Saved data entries
-*-

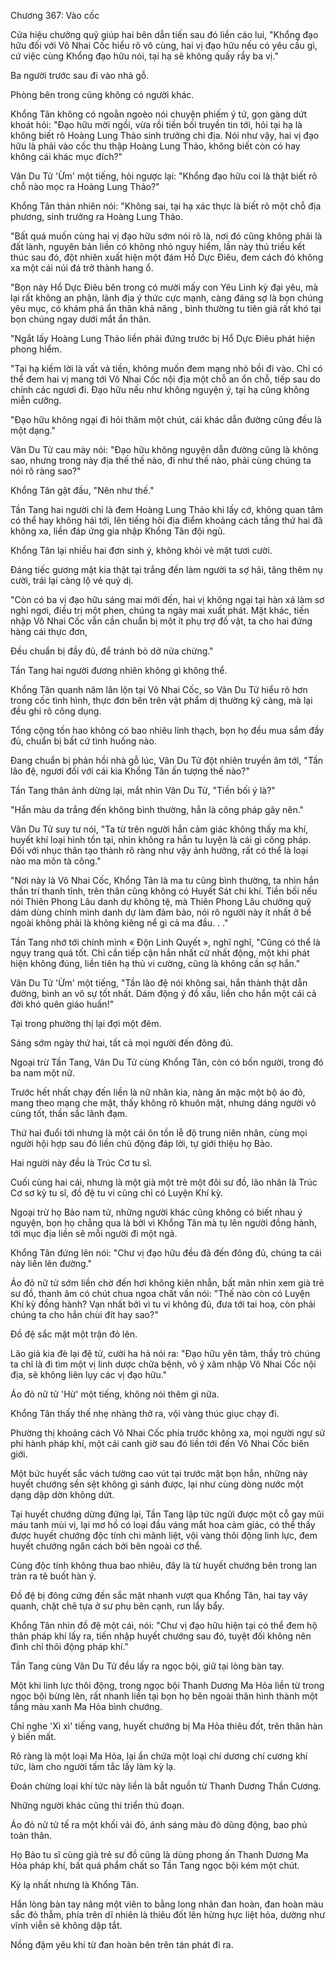 




Chương 367: Vào cốc


Cửa hiệu chưởng quỹ giúp hai bên dẫn tiến sau đó liền cáo lui, "Khổng đạo hữu đối với Vô Nhai Cốc hiểu rõ vô cùng, hai vị đạo hữu nếu có yêu cầu gì, cứ việc cùng Khổng đạo hữu nói, tại hạ sẽ không quấy rầy ba vị."

Ba người trước sau đi vào nhà gỗ.

Phòng bên trong cũng không có người khác.

Khổng Tân không có ngoằn ngoèo nói chuyện phiếm ý tứ, gọn gàng dứt khoát hỏi: "Đạo hữu mời ngồi, vừa rồi tiền bối truyền tin tới, hỏi tại hạ là không biết rõ Hoàng Lung Thảo sinh trưởng chi địa. Nói như vậy, hai vị đạo hữu là phải vào cốc thu thập Hoàng Lung Thảo, không biết còn có hay không cái khác mục đích?"

Vân Du Tử 'Ừm' một tiếng, hỏi ngược lại: "Khổng đạo hữu coi là thật biết rõ chỗ nào mọc ra Hoàng Lung Thảo?"

Khổng Tân thản nhiên nói: "Không sai, tại hạ xác thực là biết rõ một chỗ địa phương, sinh trưởng ra Hoàng Lung Thảo.

"Bất quá muốn cùng hai vị đạo hữu sớm nói rõ là, nơi đó cũng không phải là đất lành, nguyên bản liền có không nhỏ nguy hiểm, lần này thú triều kết thúc sau đó, đột nhiên xuất hiện một đám Hổ Dực Điêu, đem cách đó không xa một cái núi đá trở thành hang ổ.

"Bọn này Hổ Dực Điêu bên trong có mười mấy con Yêu Linh kỳ đại yêu, mà lại rất không an phận, lãnh địa ý thức cực mạnh, càng đáng sợ là bọn chúng yêu mục, có khám phá ẩn thân khả năng , bình thường tu tiên giả rất khó tại bọn chúng ngay dưới mắt ẩn thân.

"Ngắt lấy Hoàng Lung Thảo liền phải đứng trước bị Hổ Dực Điêu phát hiện phong hiểm.

"Tại hạ kiếm lời là vất vả tiền, không muốn đem mạng nhỏ bồi đi vào. Chỉ có thể đem hai vị mang tới Vô Nhai Cốc nội địa một chỗ an ổn chỗ, tiếp sau do chính các ngươi đi. Đạo hữu nếu như không nguyện ý, tại hạ cũng không miễn cưỡng.

"Đạo hữu không ngại đi hỏi thăm một chút, cái khác dẫn đường cũng đều là một dạng."

Vân Du Tử cau mày nói: "Đạo hữu không nguyện dẫn đường cũng là không sao, nhưng trong này địa thế thế nào, đi như thế nào, phải cùng chúng ta nói rõ ràng sao?"

Khổng Tân gật đầu, "Nên như thế."

Tần Tang hai người chỉ là đem Hoàng Lung Thảo khi lấy cớ, không quan tâm có thể hay không hái tới, lên tiếng hỏi địa điểm khoảng cách tầng thứ hai đã không xa, liền đáp ứng gia nhập Khổng Tân đội ngũ.

Khổng Tân lại nhiều hai đơn sinh ý, không khỏi vẻ mặt tươi cười.

Đáng tiếc gương mặt kia thật tại trắng đến làm người ta sợ hãi, tăng thêm nụ cười, trái lại càng lộ vẻ quỷ dị.

"Còn có ba vị đạo hữu sáng mai mới đến, hai vị không ngại tại hàn xá làm sơ nghỉ ngơi, điều trị một phen, chúng ta ngày mai xuất phát. Mặt khác, tiến nhập Vô Nhai Cốc vẫn cần chuẩn bị một ít phụ trợ đồ vật, ta cho hai đứng hàng cái thực đơn,

Đều chuẩn bị đầy đủ, để tránh bỏ dở nửa chừng."

Tần Tang hai người đương nhiên không gì không thể.

Khổng Tân quanh năm lăn lộn tại Vô Nhai Cốc, so Vân Du Tử hiểu rõ hơn trong cốc tình hình, thực đơn bên trên vật phẩm dị thường kỹ càng, mà lại đều ghi rõ công dụng.

Tổng cộng tốn hao không có bao nhiêu linh thạch, bọn họ đều mua sắm đầy đủ, chuẩn bị bất cứ tình huống nào.

Đang chuẩn bị phản hồi nhà gỗ lúc, Vân Du Tử đột nhiên truyền âm tới, "Tần lão đệ, ngươi đối với cái kia Khổng Tân ấn tượng thế nào?"

Tần Tang thân ảnh dừng lại, mắt nhìn Vân Du Tử, "Tiền bối ý là?"

"Hắn màu da trắng đến không bình thường, hẳn là công pháp gây nên."

Vân Du Tử suy tư nói, "Ta từ trên người hắn cảm giác không thấy ma khí, huyết khí loại hình tồn tại, nhìn không ra hắn tu luyện là cái gì công pháp. Đối với nhục thân tạo thành rõ ràng như vậy ảnh hưởng, rất có thể là loại nào ma môn tà công."

"Nơi này là Vô Nhai Cốc, Khổng Tân là ma tu cũng bình thường, ta nhìn hắn thần trí thanh tỉnh, trên thân cũng không có Huyết Sát chi khí. Tiền bối nếu nói Thiên Phong Lâu danh dự không tệ, mà Thiên Phong Lâu chưởng quỹ dám dùng chính mình danh dự làm đảm bảo, nói rõ người này ít nhất ở bề ngoài không phải là không kiêng nể gì cả ma đầu. . ."

Tần Tang nhớ tới chính mình « Độn Linh Quyết », nghĩ nghĩ, "Cũng có thể là ngụy trang quá tốt. Chỉ cần tiếp cận hắn nhất cử nhất động, một khi phát hiện không đúng, liền tiên hạ thủ vi cường, cũng là không cần sợ hắn."

Vân Du Tử 'Ừm' một tiếng, "Tần lão đệ nói không sai, hắn thành thật dẫn đường, bình an vô sự tốt nhất. Dám động ý đồ xấu, liền cho hắn một cái cả đời khó quên giáo huấn!"

Tại trong phường thị lại đợi một đêm.

Sáng sớm ngày thứ hai, tất cả mọi người đến đông đủ.

Ngoại trừ Tần Tang, Vân Du Tử cùng Khổng Tân, còn có bốn người, trong đó ba nam một nữ.

Trước hết nhất chạy đến liền là nữ nhân kia, nàng ăn mặc một bộ áo đỏ, mang theo mạng che mặt, thấy không rõ khuôn mặt, nhưng dáng người vô cùng tốt, thần sắc lãnh đạm.

Thứ hai đuổi tới nhưng là một cái ôn tồn lễ độ trung niên nhân, cùng mọi người hội hợp sau đó liền chủ động đáp lời, tự giới thiệu họ Bảo.

Hai người này đều là Trúc Cơ tu sĩ.

Cuối cùng hai cái, nhưng là một già một trẻ một đôi sư đồ, lão nhân là Trúc Cơ sơ kỳ tu sĩ, đồ đệ tu vi cũng chỉ có Luyện Khí kỳ.

Ngoại trừ họ Bảo nam tử, những người khác cũng không có biết nhau ý nguyện, bọn họ chẳng qua là bởi vì Khổng Tân mà tụ lên người đồng hành, tới mục địa liền sẽ mỗi người đi một ngả.

Khổng Tân đứng lên nói: "Chư vị đạo hữu đều đã đến đông đủ, chúng ta cái này liền lên đường."

Áo đỏ nữ tử sớm liền chờ đến hơi không kiên nhẫn, bất mãn nhìn xem già trẻ sư đồ, thanh âm có chút chua ngoa chất vấn nói: "Thế nào còn có Luyện Khí kỳ đồng hành? Vạn nhất bởi vì tu vi không đủ, đưa tới tai hoạ, còn phải chúng ta cho hắn chùi đít hay sao?"

Đồ đệ sắc mặt một trận đỏ lên.

Lão giả kia đè lại đệ tử, cười ha hả nói ra: "Đạo hữu yên tâm, thầy trò chúng ta chỉ là đi tìm một vị linh dược chữa bệnh, vô ý xâm nhập Vô Nhai Cốc nội địa, sẽ không liên lụy các vị đạo hữu."

Áo đỏ nữ tử 'Hừ' một tiếng, không nói thêm gì nữa.

Khổng Tân thấy thế nhẹ nhàng thở ra, vội vàng thúc giục chạy đi.

Phường thị khoảng cách Vô Nhai Cốc phía trước không xa, mọi người ngự sử phi hành pháp khí, một cái canh giờ sau đó liền tới đến Vô Nhai Cốc biên giới.

Một bức huyết sắc vách tường cao vút tại trước mặt bọn hắn, những này huyết chướng sền sệt không gì sánh được, lại như cùng dòng nước một dạng dập dờn không dứt.

Tại huyết chướng dừng đứng lại, Tần Tang lập tức ngửi được một cỗ gay mũi máu tanh mùi vị, lại mơ hồ có loại đầu váng mắt hoa cảm giác, có thể thấy được huyết chướng độc tính chi mãnh liệt, vội vàng thôi động linh lực, đem huyết chướng ngăn cách bởi bên ngoài cơ thể.

Cùng độc tính không thua bao nhiêu, đây là từ huyết chướng bên trong lan tràn ra tê buốt hàn ý.

Đồ đệ bị đông cứng đến sắc mặt nhanh vượt qua Khổng Tân, hai tay vây quanh, chặt chẽ tựa ở sư phụ bên cạnh, run lẩy bẩy.

Khổng Tân nhìn đồ đệ một cái, nói: "Chư vị đạo hữu hiện tại có thể đem hộ thân pháp khí lấy ra, tiến nhập huyết chướng sau đó, tuyệt đối không nên đình chỉ thôi động pháp khí."

Tần Tang cùng Vân Du Tử đều lấy ra ngọc bội, giữ tại lòng bàn tay.

Một khi linh lực thôi động, trong ngọc bội Thanh Dương Ma Hỏa liền từ trong ngọc bội bừng lên, rất nhanh liền tại bọn họ bên ngoài thân hình thành một tầng màu xanh Ma Hỏa bình chướng.

Chỉ nghe 'Xì xì' tiếng vang, huyết chướng bị Ma Hỏa thiêu đốt, trên thân hàn ý biến mất.

Rõ ràng là một loại Ma Hỏa, lại ẩn chứa một loại chí dương chí cương khí tức, làm cho người tấm tắc lấy làm kỳ lạ.

Đoán chừng loại khí tức này liền là bắt nguồn từ Thanh Dương Thần Cương.

Những người khác cũng thi triển thủ đoạn.

Áo đỏ nữ tử tế ra một khối vải đỏ, ánh sáng màu đỏ dũng động, bao phủ toàn thân.

Họ Bảo tu sĩ cùng già trẻ sư đồ cũng là dùng phong ấn Thanh Dương Ma Hỏa pháp khí, bất quá phẩm chất so Tần Tang ngọc bội kém một chút.

Kỳ lạ nhất nhưng là Khổng Tân.

Hắn lòng bàn tay nâng một viên to bằng long nhãn đan hoàn, đan hoàn màu sắc đỏ thẫm, phía trên dĩ nhiên là thiêu đốt lên hừng hực liệt hỏa, dường như vĩnh viễn sẽ không dập tắt.

Nồng đậm yêu khí từ đan hoàn bên trên tán phát đi ra.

-*-

● Directions: Looking at the data above, return every line from the one with "Phòng bên trong cũng không có người khác." down to the one with "Khổng Tân không", exactly and inclusively.

● Answer to the exercise:
Phòng bên trong cũng không có người khác.

Khổng Tân không có ngoằn ngoèo nói chuyện phiếm ý tứ, gọn gàng dứt khoát hỏi: "Đạo hữu mời ngồi, vừa rồi tiền bối truyền tin tới, hỏi tại hạ là không biết rõ Hoàng Lung Thảo sinh trưởng chi địa. Nói như vậy, hai vị đạo hữu là phải vào cốc thu thập Hoàng Lung Thảo, không biết còn có hay không cái khác mục đích?"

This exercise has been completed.